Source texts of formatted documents
===

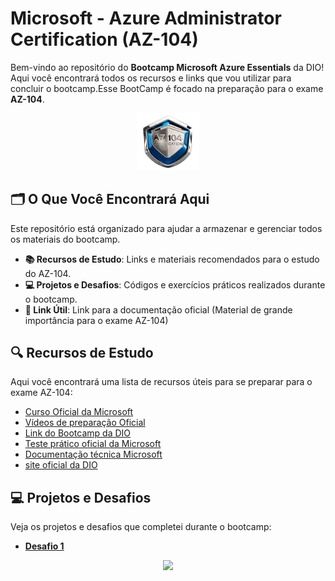 # Microsoft - Azure Administrator Certification (AZ-104)

Bem-vindo ao repositório do **Bootcamp Microsoft Azure Essentials** da DIO! Aqui você encontrará todos os recursos e links que vou utilizar para concluir o bootcamp.Esse BootCamp é focado na preparação para o exame **AZ-104**.
<p align="center">
<img width="100" src="https://github.com/iurynovarino/Az104/blob/main/bras%C3%A3oAz104.png"> 
</p>

## 🗂️ O Que Você Encontrará Aqui

Este repositório está organizado para ajudar a armazenar e gerenciar todos os materiais do bootcamp.

- **📚 Recursos de Estudo**: Links e materiais recomendados para o estudo do AZ-104.
- **💻 Projetos e Desafios**: Códigos e exercícios práticos realizados durante o bootcamp.
- **🔗 Link Útil**: Link para a documentação oficial (Material de grande importância para o exame AZ-104)

## 🔍 Recursos de Estudo

Aqui você encontrará uma lista de recursos úteis para se preparar para o exame AZ-104:

- [Curso Oficial da Microsoft](https://learn.microsoft.com/pt-br/training/courses/az-104t00)
- [Vídeos de preparação Oficial](https://learn.microsoft.com/en-us/shows/exam-readiness-zone/preparing-for-az-104-manage-azure-identities-and-governance-1-of-5)
- [Link do Bootcamp da DIO](https://web.dio.me/track/microsoft-az-104-certification)
- [Teste prático oficial da Microsoft](https://learn.microsoft.com/pt-br/credentials/certifications/azure-administrator/practice/assessment?assessment-type=practice&assessmentId=21&practice-assessment-type=certification)
- [Documentação técnica Microsoft](https://learn.microsoft.com/pt-br/docs/)
- [site oficial da DIO](https://web.dio.me/)


## 💻 Projetos e Desafios

Veja os projetos e desafios que completei durante o bootcamp:

- [**Desafio 1**](https://github.com/iurynovarino/Az104/blob/main/desafio1.md)

<p align="center">
<img width="400" src="https://c.tenor.com/hPN0rA8xC5wAAAAM/work-homework.gif">
</p>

===

PROBLEM TO SOLVE:
Above are the records; repeat their lines from the first through the line containing "- [Vídeos de", and leave out each picture.

TASK OUTPUT:
 # Microsoft - Azure Administrator Certification (AZ-104)

Bem-vindo ao repositório do **Bootcamp Microsoft Azure Essentials** da DIO! Aqui você encontrará todos os recursos e links que vou utilizar para concluir o bootcamp.Esse BootCamp é focado na preparação para o exame **AZ-104**.
<p align="center">
<img width="100" src="https://github.com/iurynovarino/Az104/blob/main/bras%C3%A3oAz104.png"> 
</p>

## 🗂️ O Que Você Encontrará Aqui

Este repositório está organizado para ajudar a armazenar e gerenciar todos os materiais do bootcamp.

- **📚 Recursos de Estudo**: Links e materiais recomendados para o estudo do AZ-104.
- **💻 Projetos e Desafios**: Códigos e exercícios práticos realizados durante o bootcamp.
- **🔗 Link Útil**: Link para a documentação oficial (Material de grande importância para o exame AZ-104)

## 🔍 Recursos de Estudo

Aqui você encontrará uma lista de recursos úteis para se preparar para o exame AZ-104:

- [Curso Oficial da Microsoft](https://learn.microsoft.com/pt-br/training/courses/az-104t00)
- [Vídeos de preparação Oficial](https://learn.microsoft.com/en-us/shows/exam-readiness-zone/preparing-for-az-104-manage-azure-identities-and-governance-1-of-5)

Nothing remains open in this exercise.